**Your objective:**
For the material below, please count the lines containing "transformer". Reply with the count alone.

**Information:**
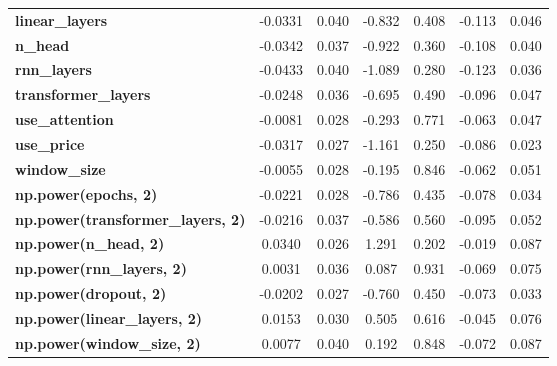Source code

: \begin{center}
\begin{tabular}{lcccccc}
\textbf{linear\_layers}                   &      -0.0331  &        0.040     &    -0.832  &         0.408        &       -0.113    &        0.046     \\
\textbf{n\_head}                          &      -0.0342  &        0.037     &    -0.922  &         0.360        &       -0.108    &        0.040     \\
\textbf{rnn\_layers}                      &      -0.0433  &        0.040     &    -1.089  &         0.280        &       -0.123    &        0.036     \\
\textbf{transformer\_layers}              &      -0.0248  &        0.036     &    -0.695  &         0.490        &       -0.096    &        0.047     \\
\textbf{use\_attention}                   &      -0.0081  &        0.028     &    -0.293  &         0.771        &       -0.063    &        0.047     \\
\textbf{use\_price}                       &      -0.0317  &        0.027     &    -1.161  &         0.250        &       -0.086    &        0.023     \\
\textbf{window\_size}                     &      -0.0055  &        0.028     &    -0.195  &         0.846        &       -0.062    &        0.051     \\
\textbf{np.power(epochs, 2)}              &      -0.0221  &        0.028     &    -0.786  &         0.435        &       -0.078    &        0.034     \\
\textbf{np.power(transformer\_layers, 2)} &      -0.0216  &        0.037     &    -0.586  &         0.560        &       -0.095    &        0.052     \\
\textbf{np.power(n\_head, 2)}             &       0.0340  &        0.026     &     1.291  &         0.202        &       -0.019    &        0.087     \\
\textbf{np.power(rnn\_layers, 2)}         &       0.0031  &        0.036     &     0.087  &         0.931        &       -0.069    &        0.075     \\
\textbf{np.power(dropout, 2)}             &      -0.0202  &        0.027     &    -0.760  &         0.450        &       -0.073    &        0.033     \\
\textbf{np.power(linear\_layers, 2)}      &       0.0153  &        0.030     &     0.505  &         0.616        &       -0.045    &        0.076     \\
\textbf{np.power(window\_size, 2)}        &       0.0077  &        0.040     &     0.192  &         0.848        &       -0.072    &        0.087     \\

\end{tabular}
\end{center}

**Your solution:**
2